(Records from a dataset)

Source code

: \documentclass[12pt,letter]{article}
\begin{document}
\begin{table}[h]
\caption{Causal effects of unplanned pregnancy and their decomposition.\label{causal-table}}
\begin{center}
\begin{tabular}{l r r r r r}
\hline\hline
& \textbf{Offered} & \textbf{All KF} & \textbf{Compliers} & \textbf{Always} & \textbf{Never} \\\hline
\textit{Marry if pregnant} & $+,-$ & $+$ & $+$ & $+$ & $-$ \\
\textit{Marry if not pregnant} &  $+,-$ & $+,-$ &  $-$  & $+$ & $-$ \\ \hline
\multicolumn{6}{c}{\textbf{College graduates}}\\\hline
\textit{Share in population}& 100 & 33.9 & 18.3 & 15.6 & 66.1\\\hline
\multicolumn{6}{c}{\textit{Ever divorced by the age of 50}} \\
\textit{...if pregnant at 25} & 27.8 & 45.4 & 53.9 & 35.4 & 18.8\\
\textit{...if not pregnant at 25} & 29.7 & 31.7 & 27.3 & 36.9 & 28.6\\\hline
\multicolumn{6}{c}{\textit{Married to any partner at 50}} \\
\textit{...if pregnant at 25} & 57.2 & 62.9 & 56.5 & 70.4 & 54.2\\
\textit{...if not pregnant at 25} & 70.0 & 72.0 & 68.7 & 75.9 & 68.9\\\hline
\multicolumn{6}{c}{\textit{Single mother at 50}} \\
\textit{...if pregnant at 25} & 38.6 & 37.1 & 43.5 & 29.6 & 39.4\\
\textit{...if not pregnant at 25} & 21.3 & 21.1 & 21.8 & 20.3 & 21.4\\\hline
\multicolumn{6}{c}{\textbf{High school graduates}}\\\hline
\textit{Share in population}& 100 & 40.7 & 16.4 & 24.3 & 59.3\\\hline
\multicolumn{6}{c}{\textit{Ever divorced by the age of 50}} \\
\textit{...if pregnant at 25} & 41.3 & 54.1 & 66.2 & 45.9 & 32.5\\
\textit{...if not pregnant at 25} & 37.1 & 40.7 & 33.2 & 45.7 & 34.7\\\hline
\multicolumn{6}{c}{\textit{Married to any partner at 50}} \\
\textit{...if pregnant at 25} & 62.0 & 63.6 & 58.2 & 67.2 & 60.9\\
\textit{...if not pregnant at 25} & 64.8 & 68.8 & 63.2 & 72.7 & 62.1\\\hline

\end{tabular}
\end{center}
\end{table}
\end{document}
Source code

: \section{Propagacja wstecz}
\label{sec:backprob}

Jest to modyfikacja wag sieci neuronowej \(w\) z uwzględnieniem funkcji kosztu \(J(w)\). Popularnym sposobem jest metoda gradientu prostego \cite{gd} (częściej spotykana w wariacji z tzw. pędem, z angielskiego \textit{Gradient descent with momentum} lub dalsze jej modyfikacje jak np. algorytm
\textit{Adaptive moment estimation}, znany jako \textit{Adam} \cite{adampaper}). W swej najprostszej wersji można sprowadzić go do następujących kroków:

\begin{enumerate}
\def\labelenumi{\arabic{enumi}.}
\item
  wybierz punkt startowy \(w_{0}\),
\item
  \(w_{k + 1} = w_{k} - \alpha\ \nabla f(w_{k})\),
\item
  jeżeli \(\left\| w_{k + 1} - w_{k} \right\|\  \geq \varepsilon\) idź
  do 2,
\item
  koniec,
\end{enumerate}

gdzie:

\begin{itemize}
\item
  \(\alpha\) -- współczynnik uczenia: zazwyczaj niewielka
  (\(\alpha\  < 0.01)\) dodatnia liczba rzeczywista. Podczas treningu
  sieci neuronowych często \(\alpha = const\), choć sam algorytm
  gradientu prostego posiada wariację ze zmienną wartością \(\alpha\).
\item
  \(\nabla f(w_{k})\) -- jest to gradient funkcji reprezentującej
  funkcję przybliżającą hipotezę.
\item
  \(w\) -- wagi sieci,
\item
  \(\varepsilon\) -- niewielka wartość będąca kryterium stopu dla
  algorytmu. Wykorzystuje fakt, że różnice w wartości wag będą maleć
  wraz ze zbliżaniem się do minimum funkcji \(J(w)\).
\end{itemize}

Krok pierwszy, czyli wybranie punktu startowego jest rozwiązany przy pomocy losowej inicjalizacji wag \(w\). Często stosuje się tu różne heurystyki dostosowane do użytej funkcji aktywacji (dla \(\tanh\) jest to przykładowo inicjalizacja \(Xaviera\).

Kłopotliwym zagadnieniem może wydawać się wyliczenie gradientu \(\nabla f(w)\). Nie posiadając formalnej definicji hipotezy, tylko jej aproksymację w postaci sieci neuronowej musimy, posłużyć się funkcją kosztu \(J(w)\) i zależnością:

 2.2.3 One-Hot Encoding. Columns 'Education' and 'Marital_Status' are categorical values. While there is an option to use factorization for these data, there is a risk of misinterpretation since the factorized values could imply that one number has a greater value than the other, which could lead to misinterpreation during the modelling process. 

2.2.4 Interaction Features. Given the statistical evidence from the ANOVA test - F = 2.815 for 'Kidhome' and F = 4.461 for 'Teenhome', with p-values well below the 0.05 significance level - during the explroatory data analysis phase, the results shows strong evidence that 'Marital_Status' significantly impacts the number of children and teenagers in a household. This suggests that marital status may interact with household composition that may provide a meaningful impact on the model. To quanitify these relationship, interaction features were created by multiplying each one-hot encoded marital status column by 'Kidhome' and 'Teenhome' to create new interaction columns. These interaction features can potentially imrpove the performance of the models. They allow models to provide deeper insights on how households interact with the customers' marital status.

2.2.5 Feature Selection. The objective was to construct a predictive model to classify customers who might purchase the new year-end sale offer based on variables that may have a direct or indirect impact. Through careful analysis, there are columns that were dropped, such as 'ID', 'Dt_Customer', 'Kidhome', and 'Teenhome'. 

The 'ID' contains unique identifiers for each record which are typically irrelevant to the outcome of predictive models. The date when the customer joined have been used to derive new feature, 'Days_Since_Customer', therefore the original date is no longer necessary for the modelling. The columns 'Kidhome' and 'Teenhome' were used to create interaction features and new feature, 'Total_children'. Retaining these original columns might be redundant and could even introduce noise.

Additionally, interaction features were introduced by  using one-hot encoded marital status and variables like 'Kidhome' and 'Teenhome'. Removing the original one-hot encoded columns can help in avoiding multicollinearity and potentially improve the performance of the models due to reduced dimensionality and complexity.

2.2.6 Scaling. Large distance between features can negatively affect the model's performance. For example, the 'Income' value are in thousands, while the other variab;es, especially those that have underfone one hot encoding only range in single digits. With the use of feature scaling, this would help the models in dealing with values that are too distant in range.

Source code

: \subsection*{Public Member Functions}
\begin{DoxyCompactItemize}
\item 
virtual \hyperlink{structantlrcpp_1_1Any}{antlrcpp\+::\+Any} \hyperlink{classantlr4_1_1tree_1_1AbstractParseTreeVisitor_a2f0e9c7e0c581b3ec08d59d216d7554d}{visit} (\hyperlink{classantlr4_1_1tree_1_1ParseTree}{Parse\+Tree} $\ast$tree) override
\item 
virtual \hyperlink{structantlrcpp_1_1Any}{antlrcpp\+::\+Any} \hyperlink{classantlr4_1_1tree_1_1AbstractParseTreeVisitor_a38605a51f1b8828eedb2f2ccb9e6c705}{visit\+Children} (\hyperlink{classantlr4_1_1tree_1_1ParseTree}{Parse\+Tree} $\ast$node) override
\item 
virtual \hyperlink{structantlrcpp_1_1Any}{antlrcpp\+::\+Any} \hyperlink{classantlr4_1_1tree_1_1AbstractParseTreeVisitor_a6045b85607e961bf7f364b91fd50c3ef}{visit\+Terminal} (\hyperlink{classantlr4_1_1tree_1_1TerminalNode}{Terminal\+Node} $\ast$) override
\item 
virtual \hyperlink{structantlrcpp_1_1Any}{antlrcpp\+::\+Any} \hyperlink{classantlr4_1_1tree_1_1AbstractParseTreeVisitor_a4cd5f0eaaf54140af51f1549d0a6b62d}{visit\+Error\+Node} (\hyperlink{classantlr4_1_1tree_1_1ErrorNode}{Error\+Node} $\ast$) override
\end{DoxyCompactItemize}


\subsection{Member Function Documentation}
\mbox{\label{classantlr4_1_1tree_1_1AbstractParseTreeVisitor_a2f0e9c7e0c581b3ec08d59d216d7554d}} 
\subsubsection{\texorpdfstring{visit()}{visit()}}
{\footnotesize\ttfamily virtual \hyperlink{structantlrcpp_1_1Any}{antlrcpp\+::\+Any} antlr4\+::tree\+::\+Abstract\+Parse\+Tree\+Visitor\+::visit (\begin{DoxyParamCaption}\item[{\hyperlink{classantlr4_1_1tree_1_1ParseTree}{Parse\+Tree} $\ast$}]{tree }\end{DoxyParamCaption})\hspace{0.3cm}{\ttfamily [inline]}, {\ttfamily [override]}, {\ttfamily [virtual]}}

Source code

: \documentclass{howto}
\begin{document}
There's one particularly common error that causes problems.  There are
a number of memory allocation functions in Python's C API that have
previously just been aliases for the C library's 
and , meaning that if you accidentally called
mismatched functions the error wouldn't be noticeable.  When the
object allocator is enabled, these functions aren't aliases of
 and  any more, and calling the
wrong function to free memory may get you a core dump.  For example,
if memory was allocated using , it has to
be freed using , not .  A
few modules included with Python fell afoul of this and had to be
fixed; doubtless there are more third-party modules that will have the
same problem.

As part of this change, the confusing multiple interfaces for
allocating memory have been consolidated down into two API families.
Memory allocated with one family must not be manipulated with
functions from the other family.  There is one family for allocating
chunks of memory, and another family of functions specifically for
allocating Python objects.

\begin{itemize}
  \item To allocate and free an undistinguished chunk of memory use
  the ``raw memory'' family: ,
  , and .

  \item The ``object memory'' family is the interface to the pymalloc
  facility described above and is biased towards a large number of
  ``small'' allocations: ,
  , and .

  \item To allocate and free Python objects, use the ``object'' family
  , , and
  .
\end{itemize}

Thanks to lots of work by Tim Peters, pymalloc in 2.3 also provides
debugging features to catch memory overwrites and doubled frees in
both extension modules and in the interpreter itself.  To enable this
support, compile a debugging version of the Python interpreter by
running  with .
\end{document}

Aim of the task: Check each line of the records for the word "allocating", and show the lines that contain it.

Problem solution:
allocating memory have been consolidated down into two API families.
functions from the other family.  There is one family for allocating
allocating Python objects.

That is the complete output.